*Work instruction*
Within the data below, count the lines that include the word "date". Provide the number and nothing further.
* * * *
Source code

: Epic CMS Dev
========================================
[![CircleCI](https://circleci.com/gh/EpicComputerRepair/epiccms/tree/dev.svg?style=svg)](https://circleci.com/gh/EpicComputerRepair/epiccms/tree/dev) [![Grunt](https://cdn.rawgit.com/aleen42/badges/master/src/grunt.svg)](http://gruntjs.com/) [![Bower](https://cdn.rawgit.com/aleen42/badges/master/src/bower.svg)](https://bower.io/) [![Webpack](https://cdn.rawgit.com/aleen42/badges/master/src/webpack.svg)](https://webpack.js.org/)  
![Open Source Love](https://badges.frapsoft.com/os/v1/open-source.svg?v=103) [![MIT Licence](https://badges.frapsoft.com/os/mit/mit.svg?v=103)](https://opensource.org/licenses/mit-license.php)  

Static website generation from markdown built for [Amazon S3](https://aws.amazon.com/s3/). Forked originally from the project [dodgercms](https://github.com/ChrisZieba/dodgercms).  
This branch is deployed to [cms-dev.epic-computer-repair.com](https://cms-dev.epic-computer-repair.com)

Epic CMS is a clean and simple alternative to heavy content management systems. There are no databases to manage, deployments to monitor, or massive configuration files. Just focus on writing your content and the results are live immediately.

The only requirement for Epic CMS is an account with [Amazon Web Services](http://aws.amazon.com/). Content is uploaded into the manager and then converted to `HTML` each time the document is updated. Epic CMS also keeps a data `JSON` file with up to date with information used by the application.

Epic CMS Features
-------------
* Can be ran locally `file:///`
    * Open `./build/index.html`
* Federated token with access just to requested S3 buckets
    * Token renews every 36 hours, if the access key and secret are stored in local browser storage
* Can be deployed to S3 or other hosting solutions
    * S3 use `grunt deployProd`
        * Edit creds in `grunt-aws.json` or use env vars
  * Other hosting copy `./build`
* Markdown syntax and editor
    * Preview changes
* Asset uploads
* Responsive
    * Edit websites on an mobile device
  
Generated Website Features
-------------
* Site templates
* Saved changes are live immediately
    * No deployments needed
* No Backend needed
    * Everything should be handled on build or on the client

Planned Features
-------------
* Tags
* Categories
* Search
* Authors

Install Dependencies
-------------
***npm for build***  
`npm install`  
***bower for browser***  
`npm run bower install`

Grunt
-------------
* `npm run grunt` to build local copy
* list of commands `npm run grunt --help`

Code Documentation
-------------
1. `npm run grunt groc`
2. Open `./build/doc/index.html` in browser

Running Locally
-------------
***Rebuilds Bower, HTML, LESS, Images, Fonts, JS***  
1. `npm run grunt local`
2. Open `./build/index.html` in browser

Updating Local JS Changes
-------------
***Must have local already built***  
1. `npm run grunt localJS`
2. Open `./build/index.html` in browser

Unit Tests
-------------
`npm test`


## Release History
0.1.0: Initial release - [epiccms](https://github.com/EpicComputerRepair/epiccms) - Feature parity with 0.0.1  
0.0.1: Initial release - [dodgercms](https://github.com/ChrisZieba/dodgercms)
* * * *
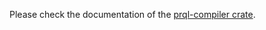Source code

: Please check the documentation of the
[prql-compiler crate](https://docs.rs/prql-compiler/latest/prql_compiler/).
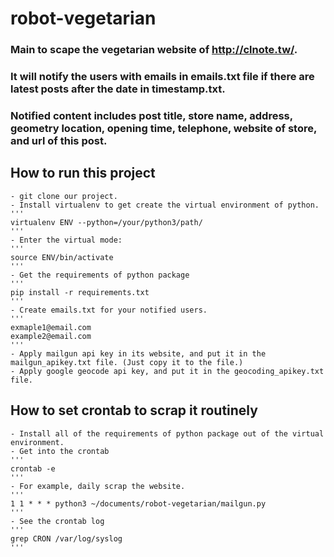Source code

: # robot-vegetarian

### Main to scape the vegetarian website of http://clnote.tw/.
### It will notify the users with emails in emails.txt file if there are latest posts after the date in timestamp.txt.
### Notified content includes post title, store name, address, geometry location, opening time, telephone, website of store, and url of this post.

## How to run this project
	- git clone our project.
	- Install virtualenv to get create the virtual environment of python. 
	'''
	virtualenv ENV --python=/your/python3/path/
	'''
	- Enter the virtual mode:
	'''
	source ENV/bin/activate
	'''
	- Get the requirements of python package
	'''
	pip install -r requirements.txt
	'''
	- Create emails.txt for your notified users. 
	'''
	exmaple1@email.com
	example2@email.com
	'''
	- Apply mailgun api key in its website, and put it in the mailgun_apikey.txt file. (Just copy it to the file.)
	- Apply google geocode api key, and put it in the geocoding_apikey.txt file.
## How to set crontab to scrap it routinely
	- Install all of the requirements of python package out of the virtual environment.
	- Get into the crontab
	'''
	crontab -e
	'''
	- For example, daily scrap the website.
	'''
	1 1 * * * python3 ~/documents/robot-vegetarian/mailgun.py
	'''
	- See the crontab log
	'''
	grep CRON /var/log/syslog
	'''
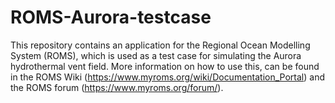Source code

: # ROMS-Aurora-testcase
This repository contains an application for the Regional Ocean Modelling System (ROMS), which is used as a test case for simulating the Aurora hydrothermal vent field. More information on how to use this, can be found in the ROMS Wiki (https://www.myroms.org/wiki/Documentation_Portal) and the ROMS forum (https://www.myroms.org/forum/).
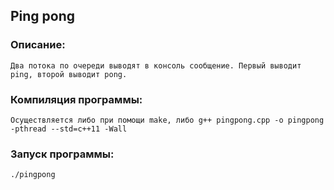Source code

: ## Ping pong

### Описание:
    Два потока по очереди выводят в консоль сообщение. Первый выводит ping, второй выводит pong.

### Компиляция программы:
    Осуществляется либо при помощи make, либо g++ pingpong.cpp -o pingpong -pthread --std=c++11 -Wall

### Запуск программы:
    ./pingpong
* * * *
*Your solution*
2